[[ Material provided open ]]

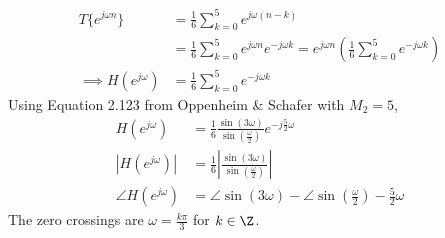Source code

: \documentclass{article}
\begin{document}
\begin{align}
    T\{e^{j \omega n}\} &= \frac{1}{6} \sum_{k = 0}^5 e^{j \omega (n - k)} \\
    &= \frac{1}{6} \sum_{k = 0}^5 e^{j \omega n} e^{-j \omega k} = e^{j \omega n} \left(\frac{1}{6} \sum_{k = 0}^5 e^{-j \omega k}\right) \\
    \implies H(e^{j \omega}) &= \frac{1}{6} \sum_{k = 0}^5 e^{-j \omega k}
\end{align}
Using Equation 2.123 from Oppenheim \& Schafer with \(M_2 = 5\),
\begin{align}
    H(e^{j \omega}) &= \frac{1}{6} \frac{\sin(3\omega)}{\sin\left(\frac{\omega}{2}\right)} e^{-j \frac{5}{2} \omega} \\
    |H(e^{j \omega})| &= \frac{1}{6} \left|\frac{\sin(3\omega)}{\sin\left(\frac{\omega}{2}\right)}\right| \\
    \angle H(e^{j \omega}) &= \angle \sin(3 \omega) - \angle \sin\left(\frac{\omega}{2}\right) - \frac{5}{2} \omega
\end{align}
The zero crossings are \(\omega = \frac{k\pi}{3}\) for \(k \in \Z\).
\begin{center}
\end{center}
\end{document}
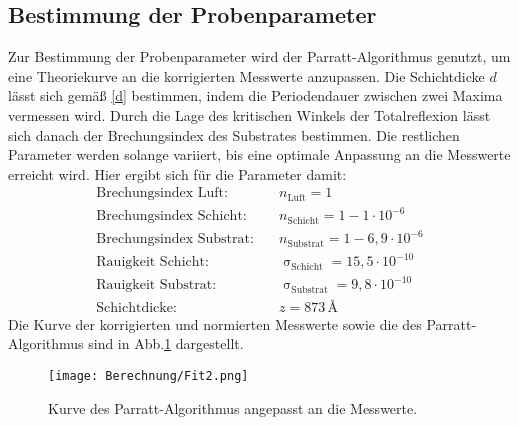 \subsection{Bestimmung der Probenparameter}
Zur Bestimmung der Probenparameter wird der Parratt-Algorithmus genutzt, um eine Theoriekurve an die  korrigierten Messwerte anzupassen. Die Schichtdicke $d$ lässt sich gemäß \eqref{d} bestimmen, indem die Periodendauer zwischen zwei Maxima vermessen wird. Durch die Lage des kritischen Winkels der Totalreflexion lässt sich danach der Brechungsindex des Substrates bestimmen. Die restlichen Parameter werden solange variiert, bis eine optimale Anpassung an die Messwerte erreicht wird. Hier ergibt sich für die Parameter damit:
\begin{align}
  \text{Brechungsindex Luft}:&\quad n_\text{Luft}=1 \nonumber\\
  \text{Brechungsindex Schicht}:&\quad n_\text{Schicht}= 1-1\cdot10^{-6} \nonumber\\
  \text{Brechungsindex Substrat}:&\quad n_\text{Substrat}=1-6,9\cdot10^{-6} \nonumber\\
  \text{Rauigkeit Schicht}:&\quad \upsigma_\text{Schicht}=15,5\cdot10^{-10} \nonumber\\
  \text{Rauigkeit Substrat}:&\quad \upsigma_\text{Substrat}=9,8\cdot10^{-10} \nonumber\\
  \text{Schichtdicke}:&\quad z=873\,\si{\angstrom}\nonumber
\end{align}
Die Kurve der korrigierten und normierten Messwerte sowie die des Parratt-Algorithmus sind in Abb.\ref{fit} dargestellt.
\begin{figure}[H]
  \centering
  \texttt{[image: Berechnung/Fit2.png]}
  \caption{Kurve des Parratt-Algorithmus angepasst an die Messwerte.}
  \label{fit}
\end{figure}
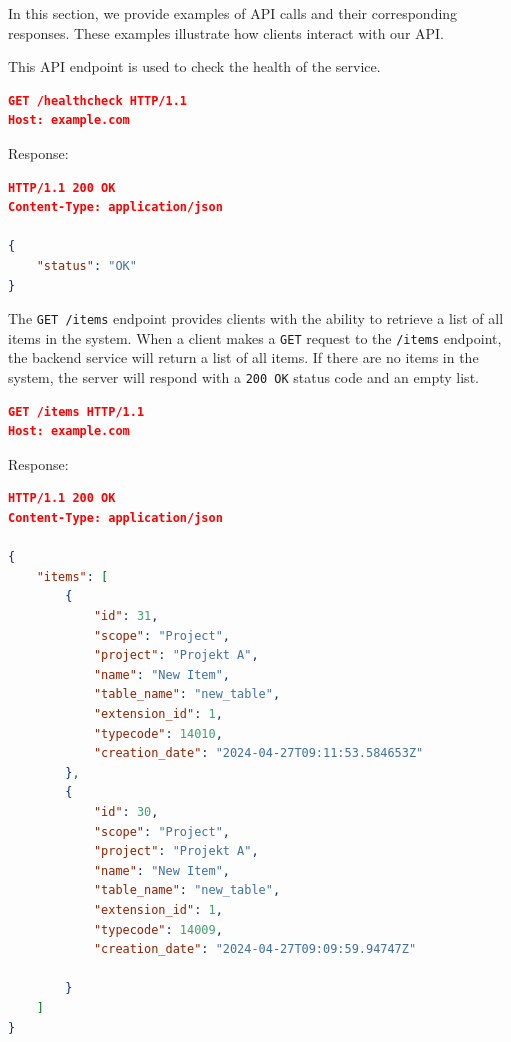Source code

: \label{subsubsec:api-examples}

In this section, we provide examples of API calls and their corresponding responses.
These examples illustrate how clients interact with our API.


This API endpoint is used to check the health of the service.

\begin{lstlisting}[language=json,label={lst:lstlisting6}]
GET /healthcheck HTTP/1.1
Host: example.com
\end{lstlisting}

Response:

\begin{lstlisting}[language=json,label={lst:lstlisting4}]
HTTP/1.1 200 OK
Content-Type: application/json

{
    "status": "OK"
}
\end{lstlisting}


The \texttt{GET /items} endpoint provides clients with the ability to retrieve a list of all items in the system.
When a client makes a \texttt{GET} request to the \texttt{/items} endpoint, the backend service will return a list of all items.
If there are no items in the system, the server will respond with a \texttt{200 OK} status code and an empty list.

\begin{lstlisting}[language=json,label={lst:lstlisting3}]
GET /items HTTP/1.1
Host: example.com
\end{lstlisting}

Response:

\begin{lstlisting}[language=json,label={lst:lstlisting}]
HTTP/1.1 200 OK
Content-Type: application/json

{
    "items": [
        {
            "id": 31,
            "scope": "Project",
            "project": "Projekt A",
            "name": "New Item",
            "table_name": "new_table",
            "extension_id": 1,
            "typecode": 14010,
            "creation_date": "2024-04-27T09:11:53.584653Z"
        },
        {
            "id": 30,
            "scope": "Project",
            "project": "Projekt A",
            "name": "New Item",
            "table_name": "new_table",
            "extension_id": 1,
            "typecode": 14009,
            "creation_date": "2024-04-27T09:09:59.94747Z"

        }
    ]
}
\end{lstlisting}

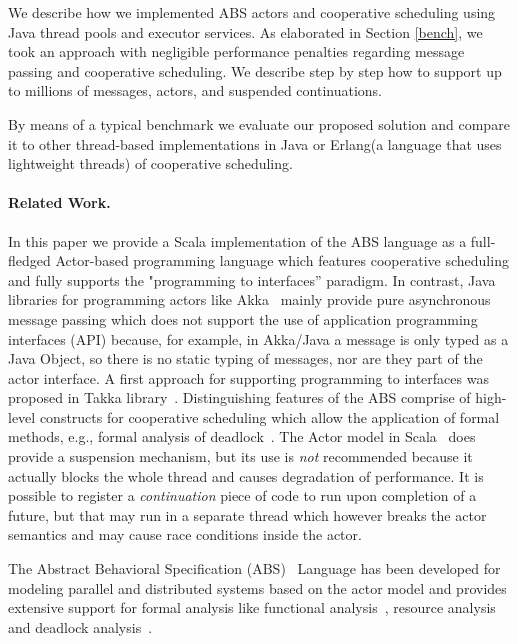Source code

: We describe how we implemented ABS actors and cooperative scheduling using Java thread pools and executor services.  
As elaborated in Section \ref{bench}, we took an approach with negligible performance penalties regarding message passing and cooperative scheduling. 
We describe step by step how to support up to millions of messages, actors, and suspended continuations.


By means of a typical benchmark we evaluate our proposed solution and compare it
to other thread-based implementations in Java or Erlang(a language that uses lightweight threads) of cooperative scheduling.


\paragraph{Related Work.} 
In this paper we provide a Scala implementation of the ABS language as a full-fledged Actor-based programming language which features cooperative scheduling and fully supports the "programming to interfaces'' paradigm. 
In contrast, Java libraries for programming actors like Akka~\cite{Akka} mainly provide pure asynchronous message passing which does not support the use of application programming interfaces (API) because, for example, in Akka/Java a message is only typed as a Java Object, so there is no static typing of messages, nor are they part of the actor interface.  A first approach for supporting programming to interfaces was proposed in Takka library~\cite{takka}. 
Distinguishing features of the ABS comprise of high-level constructs for cooperative scheduling which allow the application of formal methods, e.g.,
formal analysis of deadlock~\cite{deadlock}.
The Actor model in Scala~\cite{Scala} does provide a suspension mechanism, but its use is \emph{not} recommended because it actually blocks the whole thread and causes
degradation of performance.
It is possible to register a {\em continuation} piece of code to run upon completion of a future, but that may run in a separate thread which however breaks the actor semantics and may cause race conditions inside the actor.

The Abstract Behavioral Specification (ABS)~\cite{abs} Language has been developed for modeling parallel and distributed systems based on the actor model and provides extensive support for formal analysis like functional analysis~\cite{KeY}, resource analysis~\cite{saco} and deadlock analysis~\cite{dead}. 


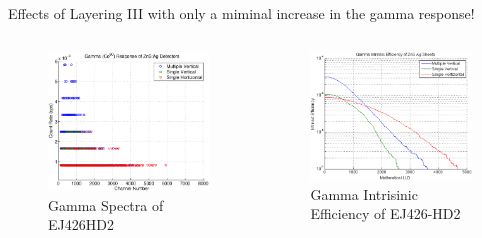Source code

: \begin{frame}{Effects of Layering III}
with only a miminal increase in the gamma response!
\begin{columns}[onlytextwidth]
\begin{column}{0.45\textwidth}
	\tiny
	\begin{figure}
		\centering
		\includegraphics[width=\textwidth]{images/EJ426HD_Multi_GammaComparison.eps}
		\caption{Gamma Spectra of EJ426HD2}
	\end{figure}
\end{column}
\begin{column}{0.45\textwidth}
	\tiny
	\begin{figure}
		\centering
		\includegraphics[width=\textwidth]{images/EJ426HD_Multi_GammaIntEff.eps}
		\caption{Gamma Intrisinic Efficiency of EJ426-HD2}
\end{figure}
\end{column}
\end{columns}
\end{frame}
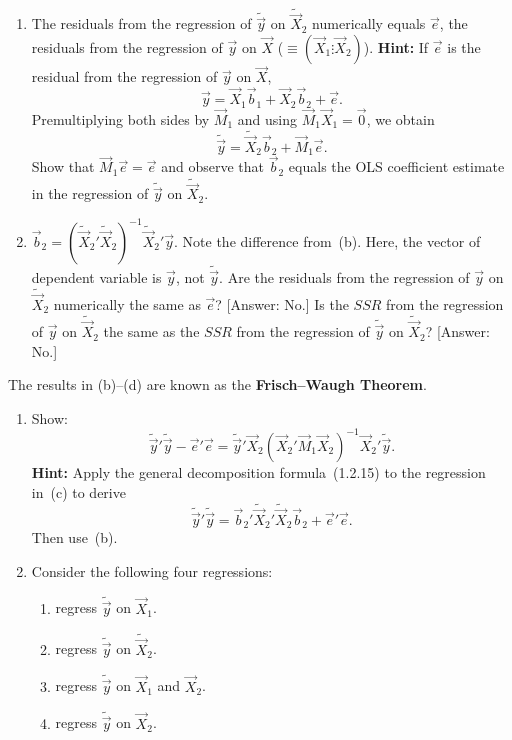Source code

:\begin{problemset}
\begin{enumerate}[label=(\alph*)]
\item The residuals from the regression of $\tilde{\vec{y}}$ on
$\widetilde{\vec{X}}_2$ numerically equals $\vec{e}$, the residuals from the
regression of $\vec{y}$ on $\vec{X}$ ($\equiv (\vec{X}_1 \vdots \vec{X}_2)$).
\textbf{Hint:} If $\vec{e}$ is the residual from the regression of $\vec{y}$
on $\vec{X}$,
%
\[
\vec{y} = \vec{X}_1 \vec{b}_1 + \vec{X}_2 \vec{b}_2 + \vec{e}.
\]
%
Premultiplying both sides by $\vec{M}_1$ and using
$\vec{M}_1\vec{X}_1 = \vec{0}$, we obtain
%
\[
\tilde{\vec{y}} = \widetilde{\vec{X}}_2 \vec{b}_2 + \vec{M}_1\vec{e}.
\]
%
Show that $\vec{M}_1\vec{e} = \vec{e}$ and observe that $\vec{b}_2$ equals the
OLS coefficient estimate in the regression of $\tilde{\vec{y}}$ on
$\widetilde{\vec{X}}_2$.

\item $\vec{b}_2 = (\widetilde{\vec{X}}_2'\widetilde{\vec{X}}_2)^{-1}
\widetilde{\vec{X}}_2'\vec{y}$.
Note the difference from~(b). Here, the vector of dependent variable is
$\vec{y}$, not $\tilde{\vec{y}}$. Are the residuals from the regression of
$\vec{y}$ on $\widetilde{\vec{X}}_2$ numerically the same as $\vec{e}$?
[Answer: No.]\enspace
Is the $SSR$ from the regression of $\vec{y}$ on $\widetilde{\vec{X}}_2$ the
same as the $SSR$ from the regression of $\tilde{\vec{y}}$ on
$\widetilde{\vec{X}}_2$? [Answer: No.]
\end{enumerate}

\noindent
The results in (b)--(d) are known as the \textbf{Frisch--Waugh Theorem}.

\begin{enumerate}[label=(\alph*),resume]
\item Show:
%
\[
\tilde{\vec{y}}'\tilde{\vec{y}} - \vec{e}'\vec{e}
= \tilde{\vec{y}}'\vec{X}_2(\vec{X}_2'\vec{M}_1\vec{X}_2)^{-1}\vec{X}_2'\tilde{\vec{y}}.
\]
%
\textbf{Hint:} Apply the general decomposition formula~(1.2.15) to the
regression in~(c) to derive
%
\[
\tilde{\vec{y}}'\tilde{\vec{y}}
= \vec{b}_2'\widetilde{\vec{X}}_2'\widetilde{\vec{X}}_2\vec{b}_2 + \vec{e}'\vec{e}.
\]
%
Then use~(b).

\item Consider the following four regressions:
\begin{enumerate}[label=(\arabic*)]
\item regress $\tilde{\vec{y}}$ on $\vec{X}_1$.
\item regress $\tilde{\vec{y}}$ on $\widetilde{\vec{X}}_2$.
\item regress $\tilde{\vec{y}}$ on $\vec{X}_1$ and $\vec{X}_2$.
\item regress $\tilde{\vec{y}}$ on $\vec{X}_2$.
\end{enumerate}


\end{enumerate}
\end{problemset}
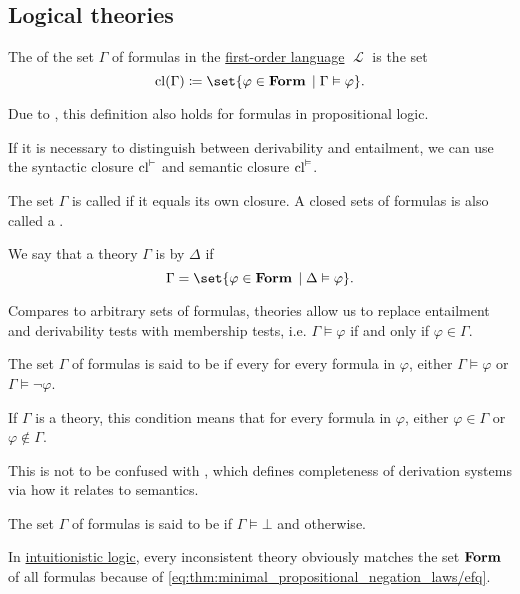 \subsection{Logical theories}\label{subsec:logical_theories}

\begin{definition}\label{def:first_order_theory}
  The  of the set \( \Gamma \) of formulas in the \hyperref[def:first_order_syntax]{first-order language} \( \mscrL \) is the set
  \begin{equation*}
    \cl(\Gamma) \coloneqq \set{ \varphi \in \boldop{Form} \given \Gamma \vDash \varphi }.
  \end{equation*}

  Due to , this definition also holds for formulas in propositional logic.

  If it is necessary to distinguish between derivability and entailment, we can use the syntactic closure \( \operatorname{cl}^\vdash \) and semantic closure \( \operatorname{cl}^\vDash \).

  The set \( \Gamma \) is called  if it equals its own closure. A closed sets of formulas is also called a .

  We say that a theory \( \Gamma \) is  by \( \Delta \) if
  \begin{equation*}
    \Gamma = \set{ \varphi \in \boldop{Form} \given \Delta \vDash \varphi }.
  \end{equation*}

  Compares to arbitrary sets of formulas, theories allow us to replace entailment and derivability tests with membership tests, i.e. \( \Gamma \vDash \varphi \) if and only if \( \varphi \in \Gamma \).

  \begin{thmenum}
     The set \( \Gamma \) of formulas is said to be  if every for every formula in \( \varphi \), either \( \Gamma \vDash \varphi \) or \( \Gamma \vDash \neg \varphi \).

    If \( \Gamma \) is a theory, this condition means that for every formula in \( \varphi \), either \( \varphi \in \Gamma \) or \( \varphi \not\in \Gamma \).

    This is not to be confused with , which defines completeness of derivation systems via how it relates to semantics.

     The set \( \Gamma \) of formulas is said to be  if \( \Gamma \vDash \bot \) and  otherwise.

    In \hyperref[def:intuitionistic_logic]{intuitionistic logic}, every inconsistent theory obviously matches the set \( \operatorname{\mathbf{Form}} \) of all formulas because of \eqref{eq:thm:minimal_propositional_negation_laws/efq}.
  \end{thmenum}
\end{definition}

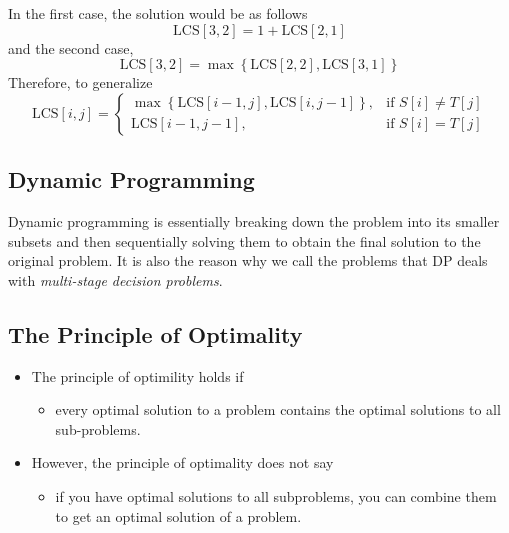 \documentclass[12pt]{article}
\begin{document}
In the first case, the solution would be as follows
\begin{equation}
  \mathrm{LCS}\left[3,2\right] = 1+\mathrm{LCS}\left[2,1\right]
\end{equation}
and the second case,
\begin{equation}
  \mathrm{LCS}\left[3,2\right] = \max\left\{\mathrm{LCS}\left[2,2\right],\mathrm{LCS}\left[3,1\right]\right\}
\end{equation}
Therefore, to generalize
\begin{equation}
  \mathrm{LCS}\left[i,j\right] = \begin{cases}\max\left\{\mathrm{LCS}\left[i-1,j\right],\mathrm{LCS}\left[i,j-1\right]\right\},& \text{if $S\left[i\right]\neq T\left[j\right]$}\\ \mathrm{LCS}\left[i-1,j-1\right],&\text{if $S\left[i\right]=T\left[j\right]$} \end{cases}
\end{equation}
\subsection{Dynamic Programming}
Dynamic programming is essentially breaking down the problem into its smaller subsets and then sequentially solving them to obtain the final solution to the original problem. It is also the reason why we call the problems that DP deals with \emph{multi-stage decision problems}.
\subsection{The Principle of Optimality}
\begin{itemize}
  \item The principle of optimility holds if
  \begin{itemize}
    \item every optimal solution to a problem contains the optimal solutions to all sub-problems.
  \end{itemize}
  \item However, the principle of optimality does not say
  \begin{itemize}
    \item if you have optimal solutions to all subproblems, you can combine them to get an optimal solution of a problem.
  \end{itemize}
\end{itemize}
\end{document}
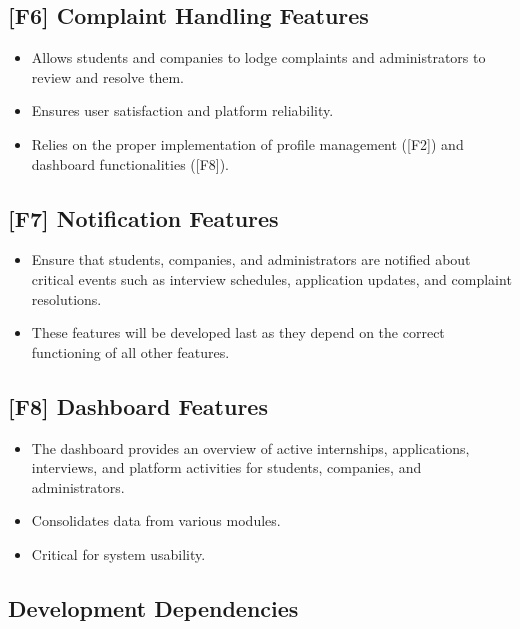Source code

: \subsection{[F6] Complaint Handling Features}
\begin{itemize}
    \item Allows students and companies to lodge complaints and administrators to review and resolve them.
    \item Ensures user satisfaction and platform reliability.
    \item Relies on the proper implementation of profile management ([F2]) and dashboard functionalities ([F8]).
\end{itemize}

\subsection{[F7] Notification Features}
\begin{itemize}
    \item Ensure that students, companies, and administrators are notified about critical events such as interview schedules, application updates, and complaint resolutions.
    \item These features will be developed last as they depend on the correct functioning of all other features.
\end{itemize}

\subsection{[F8] Dashboard Features}
\begin{itemize}
    \item The dashboard provides an overview of active internships, applications, interviews, and platform activities for students, companies, and administrators.
    \item Consolidates data from various modules.
    \item Critical for system usability.
\end{itemize}

\subsection{Development Dependencies}
\label{subsec:development_dependencies}

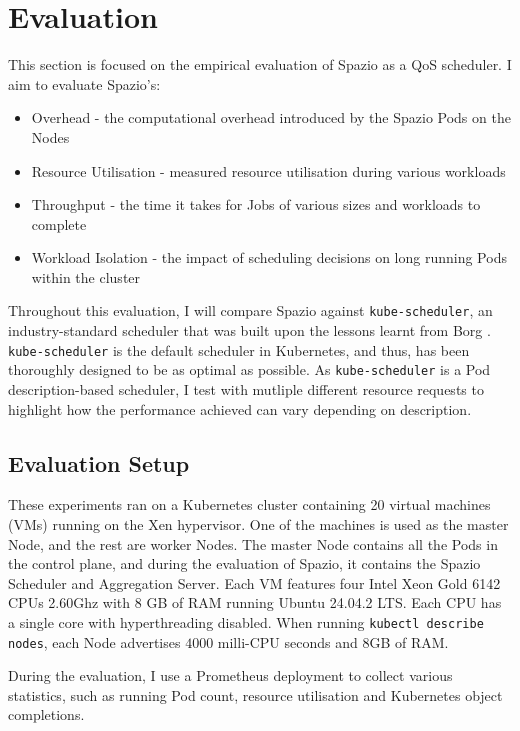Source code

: \chapter{Evaluation}

This section is focused on the empirical evaluation of Spazio as a QoS
scheduler. I aim to evaluate Spazio's:
\begin{itemize}
    \item Overhead - the computational overhead introduced by the Spazio Pods on
        the Nodes
    \item Resource Utilisation - measured resource utilisation during various
        workloads
    \item Throughput - the time it takes for Jobs of various sizes and workloads
        to complete
    \item Workload Isolation - the impact of scheduling decisions on long
        running Pods within the cluster
\end{itemize}
Throughout this evaluation, I will compare Spazio against
\texttt{kube-scheduler}, an industry-standard scheduler that was built upon the
lessons learnt from Borg \cite{}. \texttt{kube-scheduler} is the default
scheduler in Kubernetes, and thus, has been thoroughly designed to be as optimal
as possible. As \texttt{kube-scheduler} is a Pod description-based scheduler, I
test with mutliple different resource requests to highlight how the performance
achieved can vary depending on description.

\section{Evaluation Setup}
These experiments ran on a Kubernetes cluster containing 20 virtual machines
(VMs) running on the Xen hypervisor. One of the machines is used as the master
Node, and the rest are worker Nodes. The master Node contains all the Pods in
the control plane, and during the evaluation of Spazio, it contains the Spazio
Scheduler and Aggregation Server. Each VM features four Intel Xeon Gold 6142
CPUs \@ 2.60Ghz with 8 GB of RAM running Ubuntu 24.04.2 LTS. Each CPU has a
single core with hyperthreading disabled. When running \texttt{kubectl describe
nodes}, each Node advertises $4000$ milli-CPU seconds and 8GB of RAM.

During the evaluation, I use a Prometheus deployment \cite{} to collect various
statistics, such as running Pod count, resource utilisation and Kubernetes
object completions.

[[ Material provided closed ]]

Task prompt: Looking at the records, report the number of lines that hold the string "obtain", with no other text.

Finished exercise: 2